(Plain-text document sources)
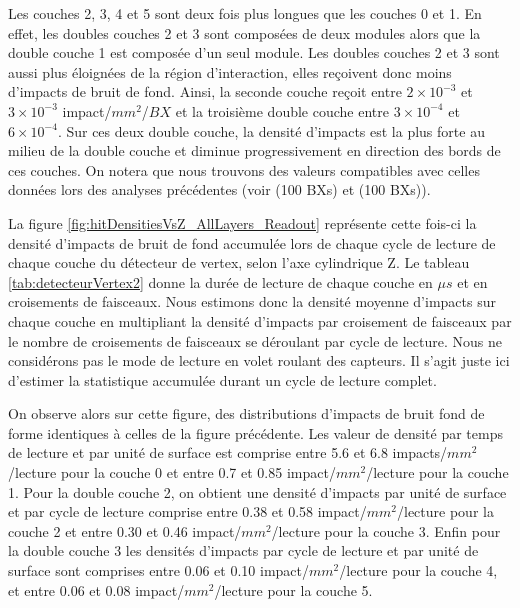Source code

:  \medskip
 
 Les couches 2, 3, 4 et 5 sont deux fois plus longues que les couches 0 et 1. En effet, les doubles couches 2 et 3 sont compos\'ees de deux modules alors que la double couche 1 est compos\'ee d'un seul module. Les doubles couches 2 et 3 sont aussi plus \'eloign\'ees de la r\'egion d'interaction, elles reçoivent donc moins  d'impacts de bruit de fond. Ainsi, la seconde  couche reçoit entre $2 \times 10^{-3}$ et $3 \times 10^{-3}$ impact/$mm^2$/$BX$ et la troisi\`eme double couche entre $3 \times 10^{-4}$ et $6 \times 10^{-4}$. Sur ces deux double couche, la densit\'e d'impacts est la plus forte au milieu de la double couche et diminue progressivement en direction des bords de ces couches. On notera que nous trouvons des valeurs compatibles avec celles donn\'ees lors des analyses pr\'ec\'edentes (voir \cite{DeMasi:2009ym} (100 BXs) et \cite{Vogel:2008zza} (100 BXs)).
  
 \medskip

 La figure \ref{fig:hitDensitiesVsZ_AllLayers_Readout} repr\'esente cette fois-ci la densit\'e d'impacts de bruit de fond accumul\'ee lors de chaque cycle de lecture de chaque couche du d\'etecteur de vertex, selon l'axe cylindrique Z. Le tableau \ref{tab:detecteurVertex2} donne la dur\'ee de lecture de chaque couche en $\mu s$ et en croisements de faisceaux. Nous estimons donc la densit\'e moyenne d'impacts sur chaque couche en multipliant la densit\'e d'impacts par croisement de faisceaux par le nombre de croisements de faisceaux se d\'eroulant par cycle de lecture. Nous ne consid\'erons pas le mode de lecture en volet roulant des capteurs. Il s'agit juste ici d'estimer la statistique accumul\'ee durant un cycle de lecture complet.

 \medskip

 On observe alors sur cette figure, des distributions d'impacts de bruit fond de forme identiques à celles de la figure pr\'ec\'edente. Les valeur de densit\'e par temps de lecture et par unit\'e de surface est comprise entre 5.6 et 6.8 impacts/$mm^2$/lecture pour la couche 0 et entre 0.7 et 0.85 impact/$mm^2$/lecture pour la couche 1. Pour la double couche 2, on obtient une densit\'e d'impacts par unit\'e de surface et par cycle de lecture comprise entre 0.38 et 0.58 impact/$mm^2$/lecture pour la couche 2 et entre 0.30 et 0.46 impact/$mm^2$/lecture pour la couche 3. Enfin pour la double couche 3 les densit\'es d'impacts par cycle de lecture et par unit\'e de surface sont comprises entre 0.06 et 0.10 impact/$mm^2$/lecture pour la couche 4, et entre 0.06 et 0.08 impact/$mm^2$/lecture pour la couche 5.
  
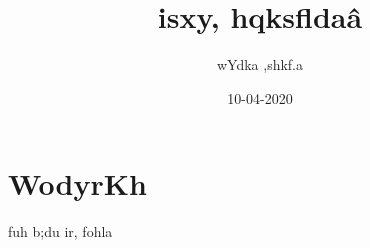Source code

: \documentclass[12pt]{article}
\title{isxy, \fontencoding{T1}\fontfamily{cmr}\selectfont{Latex} \normalfont  hqksfldaâ}
\author{wYdka ,shkf.a}
\date{10-04-2020}
\begin{document}
\maketitle


\section{WodyrKh}
fuh b;du ir, fohla  
\end{document}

TASK STATEMENT :: Each line of the data above is to be output exactly; the pictures are not to appear.

SOLUTION FOR THIS EXERCISE ::
Source code

:  \medskip
 
 Les couches 2, 3, 4 et 5 sont deux fois plus longues que les couches 0 et 1. En effet, les doubles couches 2 et 3 sont compos\'ees de deux modules alors que la double couche 1 est compos\'ee d'un seul module. Les doubles couches 2 et 3 sont aussi plus \'eloign\'ees de la r\'egion d'interaction, elles reçoivent donc moins  d'impacts de bruit de fond. Ainsi, la seconde  couche reçoit entre $2 \times 10^{-3}$ et $3 \times 10^{-3}$ impact/$mm^2$/$BX$ et la troisi\`eme double couche entre $3 \times 10^{-4}$ et $6 \times 10^{-4}$. Sur ces deux double couche, la densit\'e d'impacts est la plus forte au milieu de la double couche et diminue progressivement en direction des bords de ces couches. On notera que nous trouvons des valeurs compatibles avec celles donn\'ees lors des analyses pr\'ec\'edentes (voir \cite{DeMasi:2009ym} (100 BXs) et \cite{Vogel:2008zza} (100 BXs)).
  
 \medskip

 La figure \ref{fig:hitDensitiesVsZ_AllLayers_Readout} repr\'esente cette fois-ci la densit\'e d'impacts de bruit de fond accumul\'ee lors de chaque cycle de lecture de chaque couche du d\'etecteur de vertex, selon l'axe cylindrique Z. Le tableau \ref{tab:detecteurVertex2} donne la dur\'ee de lecture de chaque couche en $\mu s$ et en croisements de faisceaux. Nous estimons donc la densit\'e moyenne d'impacts sur chaque couche en multipliant la densit\'e d'impacts par croisement de faisceaux par le nombre de croisements de faisceaux se d\'eroulant par cycle de lecture. Nous ne consid\'erons pas le mode de lecture en volet roulant des capteurs. Il s'agit juste ici d'estimer la statistique accumul\'ee durant un cycle de lecture complet.

 \medskip

 On observe alors sur cette figure, des distributions d'impacts de bruit fond de forme identiques à celles de la figure pr\'ec\'edente. Les valeur de densit\'e par temps de lecture et par unit\'e de surface est comprise entre 5.6 et 6.8 impacts/$mm^2$/lecture pour la couche 0 et entre 0.7 et 0.85 impact/$mm^2$/lecture pour la couche 1. Pour la double couche 2, on obtient une densit\'e d'impacts par unit\'e de surface et par cycle de lecture comprise entre 0.38 et 0.58 impact/$mm^2$/lecture pour la couche 2 et entre 0.30 et 0.46 impact/$mm^2$/lecture pour la couche 3. Enfin pour la double couche 3 les densit\'es d'impacts par cycle de lecture et par unit\'e de surface sont comprises entre 0.06 et 0.10 impact/$mm^2$/lecture pour la couche 4, et entre 0.06 et 0.08 impact/$mm^2$/lecture pour la couche 5.
  
Source code

: \documentclass[12pt]{article}
\title{isxy, \fontencoding{T1}\fontfamily{cmr}\selectfont{Latex} \normalfont  hqksfldaâ}
\author{wYdka ,shkf.a}
\date{10-04-2020}
\begin{document}
\maketitle


\section{WodyrKh}
fuh b;du ir, fohla  
\end{document}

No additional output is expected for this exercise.